Grandpa expresses himself less nimbly than he once did. He isn’t the silver-tongued devil who swept my grandmother away, though in his imagination he remains vital and even sexy. In fact, as my grandpa’s store of words empties year by year, he has more to say. He has little governor—his brake pads malfunction regularly. A mind that once listened now bulls in, crowding every room with ambling and clichéd speeches about hard-tested wisdom, a right way of seeing and thinking born of ossified and unassailable memory and experience.

Listeners easily place his perspectives in more ignorant—he says “innocent”—times when consciousness-raising didn’t merit a name. The closest he comes to apologizing for diminishing others is excusing himself for coming up in another era. He loves to point out how much better we got along when we didn’t question the way things are. He pines for those days and wonders out loud why they can’t come back.

Don’t try to talk to my grandpa about how bad the good old days were. He may wait his turn to speak, but he will respond to the last thing you said as if it were the only thing you said. More likely, he will dismiss you as naïve. Grandpa’s learning years are over. He knows it’s easier to reinforce his ideas than to build new ones, and he can easily find all the information (or misinformation) he needs to support his beliefs. He only has to face the world in aggregate. The minute and intimate and human effect of any action is moot.

So please don’t bring up Grandpa’s neighbors. Too many of them have moved in, he carps, and ruined his nostalgic notion of unity and solidarity. Never mind that these new neighbors retrieve his grill cover when the wind carries it away or that they shovel snow from his walk along with their own. Never mind that they listen politely as he spews vitriol on the block party. He won’t acknowledge how grateful they are or how they’d rather leave him alone than impose.

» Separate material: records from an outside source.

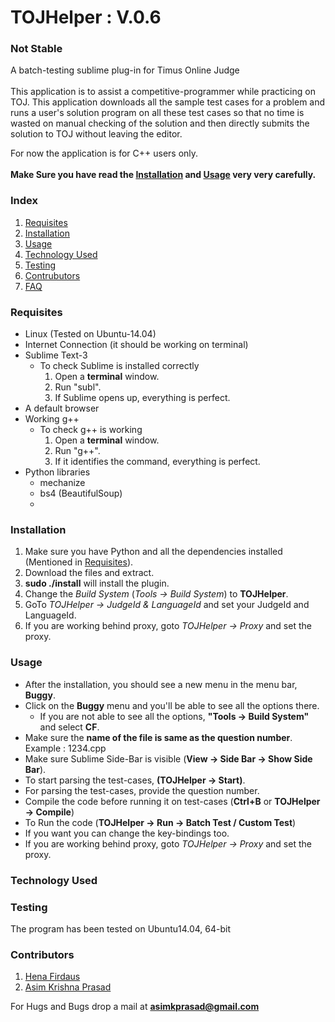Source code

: <h1>TOJHelper : V.0.6</h1>
<h3>Not Stable</h3>
A batch-testing sublime plug-in for Timus Online Judge
<br><br>
This application is to assist a competitive-programmer while practicing on TOJ. This application downloads all the sample test cases for a problem and runs a user&#39;s solution program on all these test cases so that no time is wasted on manual checking of the solution and then directly submits the solution to TOJ without leaving the editor.

For now the application is for C++ users only.
<br>
<br>
<b>Make Sure you have read the <a href="#installation">Installation</a> and <a href="#usage">Usage</a> very very carefully.</b>
<br>

<h3>Index</h3>
<ol>
<li><a href="#requisites">Requisites</a></li>
<li><a href="#installation">Installation</a></li>
<li><a href="#usage">Usage</a></li>
<li><a href="#techused">Technology Used</a></li>
<li><a href="#testing">Testing</a></li>
<li><a href="#contributors">Contrubutors</a></li>
<li><a href="http://bugecode.com/post.php?pid=121" target="_blank">FAQ</a></li>
</ol>

<a name="requisites"><h3>Requisites</h3></a>
<ul>
<li>Linux (Tested on Ubuntu-14.04)</li>
<li>Internet Connection (it should be working on terminal)</li>
<li>Sublime Text-3
	<ul>
	<li>To check Sublime is installed correctly
		<ol>
		<li>Open a <b>terminal</b> window.</li>
		<li>Run "subl".</li>
		<li>If Sublime opens up, everything is perfect.</li>
		</ol>
	</li>
	</ul>	
</li>
<li>A default browser</li>
<li>Working g++
	<ul>
	<li>To check g++ is working
		<ol>
		<li>Open a <b>terminal</b> window.</li>
		<li>Run "g++".</li>
		<li>If it identifies the command, everything is perfect.</li>
		</ol>
	</li>
	</ul>
</li>
<li>Python libraries
	<ul>
	<li>mechanize</li>
	<li>bs4 (BeautifulSoup)</li>
	<li></li>
	</ul>
</li>
</ul>

<a name="installation"><h3>Installation</h3></a>
<ol>
<li>Make sure you have Python and all the dependencies installed (Mentioned in <a href="#requisites">Requisites</a>).</li>
<li>Download the files and extract.</li>
<li><b>sudo ./install</b> will install the plugin.</li>
<li>Change the <i>Build System</i> (<i>Tools -> Build System</i>) to <b>TOJHelper</b>.</li>
<li>GoTo <i>TOJHelper -> JudgeId & LanguageId</i> and set your JudgeId and LanguageId.</li>
<li>If you are working behind proxy, goto <i>TOJHelper -> Proxy</i> and set the proxy.</li>
</ol>



<a name="usage"><h3>Usage</h3></a>
<ul>
<li>After the installation, you should see a new menu in the menu bar, <b>Buggy</b>.</li>
<li>Click on the <b>Buggy</b> menu and you&#39;ll be able to see all the options there.
	<ul>
	<li>If you are not able to see all the options, <b>"Tools -> Build System"</b> and select <b>CF</b>.</li>
	</ul>
</li>
<li>Make sure the <b>name of the file is same as the question number</b>. Example : 1234.cpp</li>
<li>Make sure Sublime Side-Bar is visible (<b>View -> Side Bar -> Show Side Bar</b>).</li>
<li>To start parsing the test-cases, <b>(TOJHelper -> Start)</b>.</li>
<li>For parsing the test-cases, provide the question number.</li>
<li>Compile the code before running it on test-cases (<b>Ctrl+B</b> or <b>TOJHelper -> Compile</b>)</li>
<li>To Run the code (<b>TOJHelper -> Run -> Batch Test / Custom Test</b>)</li>
<li>If you want you can change the key-bindings too.</li>
<li>If you are working behind proxy, goto <i>TOJHelper -> Proxy</i> and set the proxy.</li>
</ul>


<a name="techused"><h3>Technology Used</h3></a>
<ul>

</ul>

<a name="testing"><h3>Testing</h3></a>
The program has been tested on Ubuntu14.04, 64-bit

<a name="contributors"><h3>Contributors</h3></a>
<ol>
	<li><a href="https://github.com/henadaus">Hena Firdaus</a></li>
	<li><a href="https://github.com/pakhandi">Asim Krishna Prasad</a></li>
</ol>

For Hugs and Bugs drop a mail at <b>asimkprasad@gmail.com</b>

Their presence, he figures, will only attract more like them. Just to discourage new arrivals, he’d happily evict them.

My grandpa has revised his past to flatter his self-image. He remembers hard work and not luck, gumption and not circumstance, shrewdness and not his head start. He can’t fathom why everyone can’t be (and shouldn’t be) like him, and he never apologizes for his good fortune. Or shares. He won’t hand out what hasn’t been earned, and everything he and friends possess has been earned. The rest, apparently, are takers.

Apologies in general are not my grandpa’s thing. He is past considering other people’s feelings. He will tell you it’s natural he comes first and has reached an age and stature when regret is superfluous. He is exceptional, exempt from regret.

The appalling stuff Grandpa says—the foul words, the hate-filled language, the crude descriptions, the epithets—sometimes make people titter. Because basic social decency demands you respect him, his vile attitudes at times sound humorous, almost like a five-year-old stringing curse words together. He can’t really mean it, you tell yourself, and, as long as he doesn’t enact his pronouncements, he’s a harmless coot. He won’t be around too much more time, you repeat. That faith becomes consolation and excuse.

Occasionally my grandpa rouses the will to play nice, showing glimpses of his former civility. I’m told those moments should make me happy, make me accept him as my elder. But the worst aspect of my grandpa is that I must accept him. The first-person possessive pronoun “my” unites us. What I hate in him comes from our common stock. The same nation made us, and his blood is mine. Yet World, you need to know—by “embarrassing,” I mean “shameful.” I cannot unmake my grandpa or deny him. I can, however, do what he can’t. I’m sorry and determined not to become him.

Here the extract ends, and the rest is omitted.